LA REINA DE LA SIMPATÍA Y LA ELEGANCIA
La nueva reina había estudiado en Francia y seguido curso especializados sobre Civilización Occidental" en la Sorbona de París. Tenía 18 anos , media 1,66m y pesaba 46 kilos. Era soltera y también estudiaba danza con una profesora del Ballet Uthoff.
Luego de elegida, María Angélica confesaba:
"El día de la elección estaba hecha un atado de nervios, cuando al llegar al Carrera vi. un grupo de señoras que nos miraban. Una de las muchachas que estaba conmigo me sopló al oído: "Échate polvos en la nariz que ellas son el jurado que escogerá a la reina".
"Cuando las siete finalistas tuvimos que pasar individualmente a una sala para conversar con el jurado, miré de reojo la tarjeta de una de las señoras. Tenía escrita una lista con: belleza, garbo, personalidad, elegancia, simpatía y modo de caminar.
Entonces, le puse harta tinca a las contestaciones de las preguntas que me hacían y me paseé derechita, como que no sabía nada".
"La elegancia es condición innata de la mujer. No es necesario gastar mucho para lucir una linda tenida. Todo depende del gusto de cada cual".
"Sé cocinar, practico deportes. Siento debilidad por la lectura y la música y detecto el Rock, porque es poco decente".
"Lo único que no me gustó del concurso es haber quedado sola, sin la grata compañía de las demás candidatas".
"Me preocupa la política, porque es parte de la cultura general".

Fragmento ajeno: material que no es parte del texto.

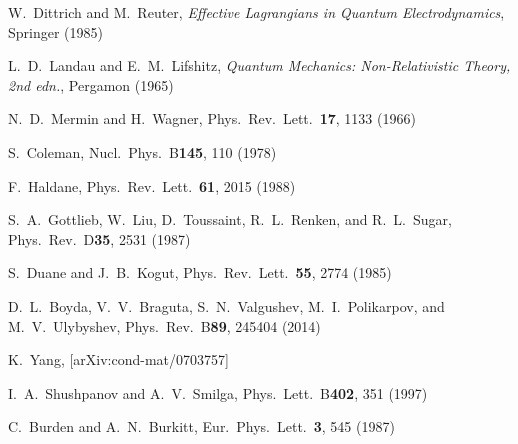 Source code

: \documentclass[aps,prd,twocolumn,showpacs,superscriptaddress,groupedaddress]{revtex4}  %
\begin{document}
\begin{thebibliography}{99}
W.~Dittrich and M.~Reuter, {\it Effective Lagrangians in Quantum Electrodynamics}, Springer (1985)

L.~D.~Landau and E.~M.~Lifshitz, {\it Quantum Mechanics: Non-Relativistic Theory, 2nd edn.}, Pergamon (1965)

N.~D.~Mermin and H.~Wagner, Phys.\ Rev.\ Lett.\ {\bf 17}, 1133 (1966)

S.~Coleman, Nucl.\ Phys.\ B{\bf 145}, 110 (1978)

F.~Haldane, Phys.\ Rev.\ Lett.\ {\bf  61}, 2015 (1988)

S.~A.~Gottlieb, W.~Liu, D.~Toussaint, R.~L.~Renken, and R.~L.~Sugar, Phys.\ Rev.\ D{\bf 35}, 2531 (1987)

S.~Duane and J.~B.~Kogut, Phys.\ Rev.\ Lett.\ {\bf 55}, 2774 (1985)

D.~L.~Boyda, V.~V.~Braguta, S.~N.~Valgushev, M.~I.~Polikarpov, and M.~V.~Ulybyshev, Phys.\ Rev.\ B{\bf 89}, 245404 (2014)

K.~Yang, [arXiv:cond-mat/0703757]

I.~A.~Shushpanov and A.~V.~Smilga, Phys.\ Lett.\ B{\bf 402}, 351 (1997)



C.~Burden and A.~N.~Burkitt, Eur.\ Phys.\ Lett.\ {\bf 3}, 545 (1987)


\end{thebibliography}
\end{document}
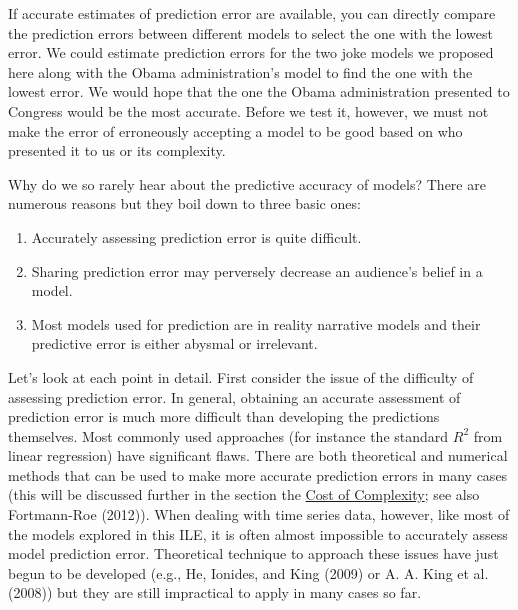 \documentclass[]{memoir}
\begin{document}
If accurate estimates of prediction error are available, you can
directly compare the prediction errors between different models to
select the one with the lowest error. We could estimate prediction
errors for the two joke models we proposed here along with the Obama
administration's model to find the one with the lowest error. We would
hope that the one the Obama administration presented to Congress would
be the most accurate. Before we test it, however, we must not make the
error of erroneously accepting a model to be good based on who presented
it to us or its complexity.

Why do we so rarely hear about the predictive accuracy of models? There
are numerous reasons but they boil down to three basic ones:

\begin{enumerate}
\def\labelenumi{\arabic{enumi}.}
\itemsep1pt\parskip0pt
\item
  Accurately assessing prediction error is quite difficult.
\item
  Sharing prediction error may perversely decrease an audience's belief
  in a model.
\item
  Most models used for prediction are in reality narrative models and
  their predictive error is either abysmal or irrelevant.
\end{enumerate}

Let's look at each point in detail. First consider the issue of the
difficulty of assessing prediction error. In general, obtaining an
accurate assessment of prediction error is much more difficult than
developing the predictions themselves. Most commonly used approaches
(for instance the standard $R^2$ from linear regression) have
significant flaws. There are both theoretical and numerical methods that
can be used to make more accurate prediction errors in many cases (this
will be discussed further in the section the
\hyperref[ComplexityCost]{Cost of Complexity}; see also Fortmann-Roe
(2012)). When dealing with time series data, however, like most of the
models explored in this ILE, it is often almost impossible to accurately
assess model prediction error. Theoretical technique to approach these
issues have just begun to be developed (e.g., He, Ionides, and King
(2009) or A. A. King et al. (2008)) but they are still impractical to
apply in many cases so far.
\end{document}
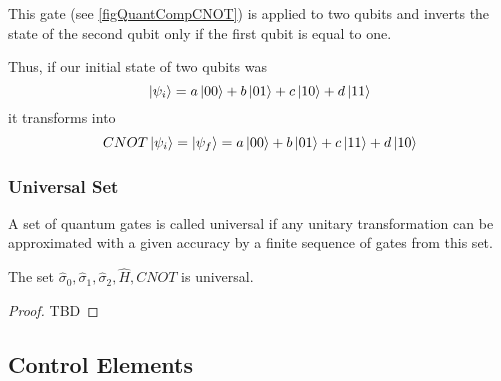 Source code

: This gate (see \autoref{figQuantCompCNOT}) is applied to two qubits and inverts the state of the second qubit only if the first qubit is equal to one.



Thus, if our initial state of two qubits was 
\[
\ket{\psi_i} = a \ket{00} + b \ket{01} + c \ket{10} + d \ket{11}
\]
it transforms into 
\[
CNOT \ket{\psi_i} = \ket{\psi_f} = 
a \ket{00} + b \ket{01} + c \ket{11} + d \ket{10}
\]

\subsubsection{Universal Set}

\begin{definition}
A set of quantum gates is called universal if any unitary transformation can be approximated with a given accuracy by a finite sequence of gates from this set.
\end{definition}

\begin{theorem}[Kitaev]
The set $\hat{\sigma}_0, \hat{\sigma}_1,
\hat{\sigma}_2, \hat{H}, CNOT$ is universal.
\begin{proof}
TBD
\end{proof}
\end{theorem}

\subsection{Control Elements}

"En Chile, las costumbres son más liberales que en Francia. Aquí la joven aprende vida social antes que la francesa, aunque ésta es más independiente cuando llega a la mayoría de edad".
"Creo que los concursos son algo maravilloso. Me permitirá intentar el aumento del prestigio nuestro en USA. Deberían hacerse todos los años".
De esta manera finalizaba este singular concurso y al poco tiempo, María Angélica Salas tomaría el avión de Aerolíneas Peruanas, rumbo a Miami, para compartir durante 11 días con las más lindas de América. En su equipaje, muy bien doblados, una veintena de elegantes trajes especialmente confeccionados y uno típico campestre, obsequio de una casa de modas.